::: STORED DATA :::

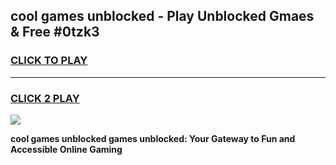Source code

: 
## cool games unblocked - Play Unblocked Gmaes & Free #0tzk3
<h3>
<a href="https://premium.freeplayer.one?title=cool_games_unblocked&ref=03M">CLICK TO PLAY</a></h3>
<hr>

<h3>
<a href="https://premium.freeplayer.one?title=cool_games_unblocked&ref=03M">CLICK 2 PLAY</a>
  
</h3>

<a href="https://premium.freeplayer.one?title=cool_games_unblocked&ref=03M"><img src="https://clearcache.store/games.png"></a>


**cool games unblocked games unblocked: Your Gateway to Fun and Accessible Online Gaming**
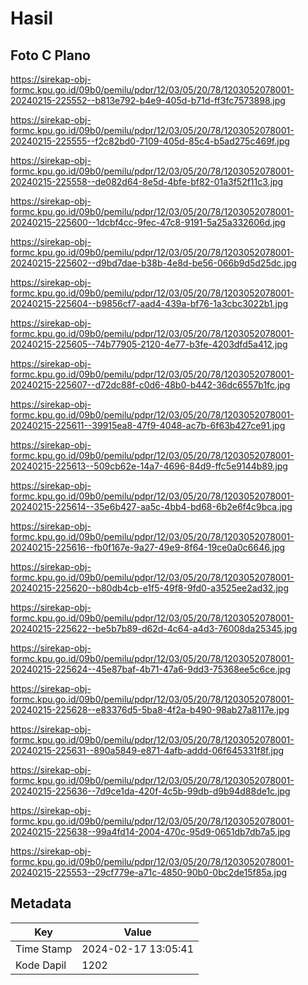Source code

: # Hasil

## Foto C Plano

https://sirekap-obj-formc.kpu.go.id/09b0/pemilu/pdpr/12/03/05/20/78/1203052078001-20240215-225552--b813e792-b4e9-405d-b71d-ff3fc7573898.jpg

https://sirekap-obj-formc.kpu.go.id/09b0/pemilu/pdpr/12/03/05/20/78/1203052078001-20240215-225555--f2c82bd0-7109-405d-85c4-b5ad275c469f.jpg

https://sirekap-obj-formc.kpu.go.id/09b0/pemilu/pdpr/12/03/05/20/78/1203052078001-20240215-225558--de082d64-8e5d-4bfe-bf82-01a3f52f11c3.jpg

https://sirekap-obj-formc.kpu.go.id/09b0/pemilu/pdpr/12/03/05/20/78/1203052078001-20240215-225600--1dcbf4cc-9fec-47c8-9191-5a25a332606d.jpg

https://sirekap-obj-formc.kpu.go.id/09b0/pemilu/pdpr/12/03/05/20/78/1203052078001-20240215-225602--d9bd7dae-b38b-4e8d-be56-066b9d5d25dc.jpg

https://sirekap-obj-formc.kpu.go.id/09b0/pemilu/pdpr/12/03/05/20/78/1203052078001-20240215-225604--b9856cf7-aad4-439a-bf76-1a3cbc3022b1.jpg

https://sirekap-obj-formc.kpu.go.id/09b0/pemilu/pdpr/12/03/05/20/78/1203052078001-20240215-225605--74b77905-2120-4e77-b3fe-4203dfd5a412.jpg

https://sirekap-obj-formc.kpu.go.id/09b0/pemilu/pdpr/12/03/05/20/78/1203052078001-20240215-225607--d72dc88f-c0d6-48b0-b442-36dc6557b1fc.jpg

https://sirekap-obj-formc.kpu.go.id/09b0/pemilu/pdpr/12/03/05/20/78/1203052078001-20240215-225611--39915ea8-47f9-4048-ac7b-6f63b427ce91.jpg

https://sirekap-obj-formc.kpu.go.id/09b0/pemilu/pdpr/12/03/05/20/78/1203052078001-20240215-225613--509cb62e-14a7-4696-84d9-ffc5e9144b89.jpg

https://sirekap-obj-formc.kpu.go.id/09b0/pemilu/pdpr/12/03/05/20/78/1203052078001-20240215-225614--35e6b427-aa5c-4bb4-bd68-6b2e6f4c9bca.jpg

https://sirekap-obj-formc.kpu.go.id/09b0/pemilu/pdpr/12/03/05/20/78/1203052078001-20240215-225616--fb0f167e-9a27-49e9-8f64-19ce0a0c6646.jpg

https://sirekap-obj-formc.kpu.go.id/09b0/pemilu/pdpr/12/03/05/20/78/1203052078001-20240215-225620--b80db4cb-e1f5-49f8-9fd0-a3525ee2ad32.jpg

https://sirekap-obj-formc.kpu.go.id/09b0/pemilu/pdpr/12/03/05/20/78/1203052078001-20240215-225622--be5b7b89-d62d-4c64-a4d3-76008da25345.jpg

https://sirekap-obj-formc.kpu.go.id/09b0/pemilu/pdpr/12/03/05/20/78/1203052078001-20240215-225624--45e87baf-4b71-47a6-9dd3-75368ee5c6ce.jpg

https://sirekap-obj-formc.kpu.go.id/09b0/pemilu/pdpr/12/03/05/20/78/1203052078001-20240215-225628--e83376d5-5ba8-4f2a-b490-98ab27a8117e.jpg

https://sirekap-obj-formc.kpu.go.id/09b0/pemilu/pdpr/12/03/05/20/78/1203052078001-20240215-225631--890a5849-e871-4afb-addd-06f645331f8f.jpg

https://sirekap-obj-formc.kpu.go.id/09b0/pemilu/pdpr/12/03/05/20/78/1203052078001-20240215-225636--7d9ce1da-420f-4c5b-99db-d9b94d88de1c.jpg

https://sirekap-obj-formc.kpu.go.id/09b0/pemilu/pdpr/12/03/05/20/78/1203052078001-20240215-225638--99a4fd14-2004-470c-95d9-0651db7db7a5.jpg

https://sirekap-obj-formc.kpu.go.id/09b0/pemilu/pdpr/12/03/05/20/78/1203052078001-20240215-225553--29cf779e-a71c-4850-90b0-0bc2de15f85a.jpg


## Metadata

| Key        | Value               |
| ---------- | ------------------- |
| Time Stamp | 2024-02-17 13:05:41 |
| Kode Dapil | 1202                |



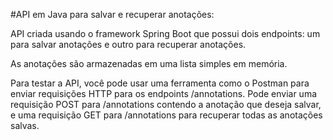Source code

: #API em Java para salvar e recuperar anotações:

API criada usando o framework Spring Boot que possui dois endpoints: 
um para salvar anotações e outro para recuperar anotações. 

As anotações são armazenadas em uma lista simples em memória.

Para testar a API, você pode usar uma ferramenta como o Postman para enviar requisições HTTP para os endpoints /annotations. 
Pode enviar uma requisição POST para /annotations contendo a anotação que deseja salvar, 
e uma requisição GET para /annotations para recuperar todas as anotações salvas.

:::

▶ **PROBLEM**: Restate every record above word for word, without images.

▶ **PROBLEM SOLUTION**:
Source code

: 
## cool games unblocked - Play Unblocked Gmaes & Free #0tzk3
<h3>
<a href="https://premium.freeplayer.one?title=cool_games_unblocked&ref=03M">CLICK TO PLAY</a></h3>
<hr>

<h3>
<a href="https://premium.freeplayer.one?title=cool_games_unblocked&ref=03M">CLICK 2 PLAY</a>
  
</h3>

<a href="https://premium.freeplayer.one?title=cool_games_unblocked&ref=03M"><img src="https://clearcache.store/games.png"></a>


**cool games unblocked games unblocked: Your Gateway to Fun and Accessible Online Gaming**
Source code

: # Hasil

## Foto C Plano

https://sirekap-obj-formc.kpu.go.id/09b0/pemilu/pdpr/12/03/05/20/78/1203052078001-20240215-225552--b813e792-b4e9-405d-b71d-ff3fc7573898.jpg

https://sirekap-obj-formc.kpu.go.id/09b0/pemilu/pdpr/12/03/05/20/78/1203052078001-20240215-225555--f2c82bd0-7109-405d-85c4-b5ad275c469f.jpg

https://sirekap-obj-formc.kpu.go.id/09b0/pemilu/pdpr/12/03/05/20/78/1203052078001-20240215-225558--de082d64-8e5d-4bfe-bf82-01a3f52f11c3.jpg

https://sirekap-obj-formc.kpu.go.id/09b0/pemilu/pdpr/12/03/05/20/78/1203052078001-20240215-225600--1dcbf4cc-9fec-47c8-9191-5a25a332606d.jpg

https://sirekap-obj-formc.kpu.go.id/09b0/pemilu/pdpr/12/03/05/20/78/1203052078001-20240215-225602--d9bd7dae-b38b-4e8d-be56-066b9d5d25dc.jpg

https://sirekap-obj-formc.kpu.go.id/09b0/pemilu/pdpr/12/03/05/20/78/1203052078001-20240215-225604--b9856cf7-aad4-439a-bf76-1a3cbc3022b1.jpg

https://sirekap-obj-formc.kpu.go.id/09b0/pemilu/pdpr/12/03/05/20/78/1203052078001-20240215-225605--74b77905-2120-4e77-b3fe-4203dfd5a412.jpg

https://sirekap-obj-formc.kpu.go.id/09b0/pemilu/pdpr/12/03/05/20/78/1203052078001-20240215-225607--d72dc88f-c0d6-48b0-b442-36dc6557b1fc.jpg

https://sirekap-obj-formc.kpu.go.id/09b0/pemilu/pdpr/12/03/05/20/78/1203052078001-20240215-225611--39915ea8-47f9-4048-ac7b-6f63b427ce91.jpg

https://sirekap-obj-formc.kpu.go.id/09b0/pemilu/pdpr/12/03/05/20/78/1203052078001-20240215-225613--509cb62e-14a7-4696-84d9-ffc5e9144b89.jpg

https://sirekap-obj-formc.kpu.go.id/09b0/pemilu/pdpr/12/03/05/20/78/1203052078001-20240215-225614--35e6b427-aa5c-4bb4-bd68-6b2e6f4c9bca.jpg

https://sirekap-obj-formc.kpu.go.id/09b0/pemilu/pdpr/12/03/05/20/78/1203052078001-20240215-225616--fb0f167e-9a27-49e9-8f64-19ce0a0c6646.jpg

https://sirekap-obj-formc.kpu.go.id/09b0/pemilu/pdpr/12/03/05/20/78/1203052078001-20240215-225620--b80db4cb-e1f5-49f8-9fd0-a3525ee2ad32.jpg

https://sirekap-obj-formc.kpu.go.id/09b0/pemilu/pdpr/12/03/05/20/78/1203052078001-20240215-225622--be5b7b89-d62d-4c64-a4d3-76008da25345.jpg

https://sirekap-obj-formc.kpu.go.id/09b0/pemilu/pdpr/12/03/05/20/78/1203052078001-20240215-225624--45e87baf-4b71-47a6-9dd3-75368ee5c6ce.jpg

https://sirekap-obj-formc.kpu.go.id/09b0/pemilu/pdpr/12/03/05/20/78/1203052078001-20240215-225628--e83376d5-5ba8-4f2a-b490-98ab27a8117e.jpg

https://sirekap-obj-formc.kpu.go.id/09b0/pemilu/pdpr/12/03/05/20/78/1203052078001-20240215-225631--890a5849-e871-4afb-addd-06f645331f8f.jpg

https://sirekap-obj-formc.kpu.go.id/09b0/pemilu/pdpr/12/03/05/20/78/1203052078001-20240215-225636--7d9ce1da-420f-4c5b-99db-d9b94d88de1c.jpg

https://sirekap-obj-formc.kpu.go.id/09b0/pemilu/pdpr/12/03/05/20/78/1203052078001-20240215-225638--99a4fd14-2004-470c-95d9-0651db7db7a5.jpg

https://sirekap-obj-formc.kpu.go.id/09b0/pemilu/pdpr/12/03/05/20/78/1203052078001-20240215-225553--29cf779e-a71c-4850-90b0-0bc2de15f85a.jpg


## Metadata

| Key        | Value               |
| ---------- | ------------------- |
| Time Stamp | 2024-02-17 13:05:41 |
| Kode Dapil | 1202                |



Source code

: #API em Java para salvar e recuperar anotações:

API criada usando o framework Spring Boot que possui dois endpoints: 
um para salvar anotações e outro para recuperar anotações. 

As anotações são armazenadas em uma lista simples em memória.

Para testar a API, você pode usar uma ferramenta como o Postman para enviar requisições HTTP para os endpoints /annotations. 
Pode enviar uma requisição POST para /annotations contendo a anotação que deseja salvar, 
e uma requisição GET para /annotations para recuperar todas as anotações salvas.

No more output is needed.